Wednesday, June 11, 2008

Press 1 for English

Not to worry: I’ll save my fury over being required to “Press 1" to hear my own language in my on country for another blog. This will be a kinder, gentler observation on my fascination with languages in general. I have always admired those who are multi-lingual. I have, at one time or another, studied Spanish (two years) and French (two years), with the result that I am fluent in neither but can begin a conversation in either. I know enough to get myself into a conversation, but not enough to get myself out, and I will happily begin speaking Spanish only to suddenly lapse into French. I generally realize this only when I see the look of utter confusion on the face of whomever I’m trying to talk to. Or, I will liberally sprinkle Spanish words into a conversation in French, or vice-versa. Worst…and most common of all, I will be talking along merrily and suddenly forget the next word. Its effect on the conversation is similar to driving a semi trailer into a concrete wall, and from that moment on, all is lost.

I began, after returning to college from the Navy, to audit a German course. I was fascinated by the instructor’s saying that German is the only language in which each word of a sentence can be written on block of wood, thrown on the floor in a jumble, and someone who’d not seen the original can pick up the blocks and put the sentence together perfectly. That certainly can’t be said for English. But I was too busy with other things like having a good time, and dropped out after about two weeks. I am, however, able to say, should a German tourist ask me a question:
Shadeh, aber ich spreche nicht Deutsch” (phonetic for “Sorry, but I don’t speak German.”)

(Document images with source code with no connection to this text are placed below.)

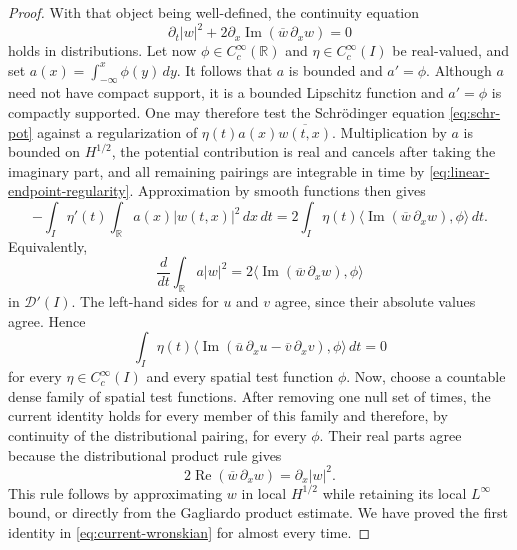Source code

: \documentclass[11pt]{amsart}
\theoremstyle{remark}
\newcommand{\R}{\mathbb R}
\newcommand{\D}{\mathcal D}
\newcommand{\1}{\mathbf 1}
\begin{document}
\begin{proof}
With that object being well-defined, the continuity equation
\[
 \partial_t|w|^2+2\partial_x\operatorname{Im}(\overline w\,\partial_xw)=0
 \tag{1.7}\label{eq:continuity-general}
\]
holds in distributions. Let now $\phi\in C_c^\infty(\R)$ and
$\eta\in C_c^\infty(I)$ be real-valued, and set
$a(x)=\int_{-\infty}^x\phi(y)\,dy$. It follows that $a$ is bounded and $a'=\phi$. Although $a$ need not have compact support, it is a bounded Lipschitz function and $a'=\phi$ is compactly supported.  One may therefore test the
 Schr\"odinger equation \eqref{eq:schr-pot} against a regularization of
$\eta(t)a(x)\overline{w(t,x)}$.  Multiplication by $a$ is bounded on
$H^{1/2}$, the potential contribution is real and cancels after taking the
imaginary part, and all remaining pairings are integrable in time by
\eqref{eq:linear-endpoint-regularity}.  Approximation by smooth functions
then gives
\[
 -\int_I\eta'(t)\int_\R a(x)|w(t,x)|^2\,dx\,dt
 =2\int_I\eta(t)
 \langle\operatorname{Im}(\overline w\,\partial_xw),\phi\rangle\,dt.
\]
Equivalently,
\[
 \frac d{dt}\int_\R a|w|^2
 =2\langle\operatorname{Im}(\overline w\,\partial_xw),\phi\rangle
 \tag{1.8}\label{eq:localized-continuity-general}
\]
in $\D'(I)$.  The left-hand sides for $u$ and $v$ agree, since their absolute values agree.  Hence
\[
 \int_I\eta(t)
 \langle\operatorname{Im}(\overline u\,\partial_xu-\overline v\,\partial_xv),\phi\rangle\,dt=0
\]
for every $\eta\in C_c^\infty(I)$ and every spatial test function $\phi$. Now, choose a countable dense family of spatial test functions.  After removing
one null set of times, the current identity holds for every member of this
family and therefore, by continuity of the distributional pairing, for every
$\phi$.  Their real parts agree because the distributional product rule gives
\[
 2\operatorname{Re}(\overline w\,\partial_xw)=\partial_x|w|^2.
\]
This rule follows by approximating $w$ in local $H^{1/2}$ while retaining its
local $L^\infty$ bound, or directly from the Gagliardo product estimate.  We
have proved the first identity in \eqref{eq:current-wronskian} for almost every
time.


\end{proof}
\end{document}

While I was in the Navy I decided I wanted to learn Greek. I found, in the ship’s library, a book printed in English on the left-hand page, and Greek on the right . I worked at it diligently for some time trying to compare the two and make sense out of it, but didn’t get very far, and by the time the ship reached Athens, I had mastered two phrases…phonetics again…: “Poo-eenay gabinito?” (“Where is the bathroom?”) and “Efferisto” (“Please” I think…it’s been a while, after all.) Well, it was a start.

I did learn enough of both Spanish and French to realize that it is far easier to speak either one if you think in the language you’re trying to speak. That way you don’t have to fumble around doing mental translations before saying something.

I remember when I was a kid reading poetry which had been translated from another language, and being rather disgusted that it often didn’t rhyme. “It’s poetry,” I’d say with far more authority than I possessed. “It’s supposed to rhyme!” The fact that words which rhyme in one language do not rhyme in another escaped me for quite some time. But even with the translation of prose, there are inherent problems. The pacing and lilt of words selected to create an effect suffer seriously when dealing with another language in which a beautiful-sounding word in one sounds like someone coughing up phlegm in another (German has lots of phlegm words, I’ve noticed.) The poor translator has to struggle to find a way around the problem.

The difficulty of dealing with and making sense of languages is compounded when the alphabets of the two languages are totally different: Arabic, Cyrillic, English, Chinese, many others. And Armenia has an alphabet created by one monk, and therefore totally different from any other. I think I’ll study Armenian next.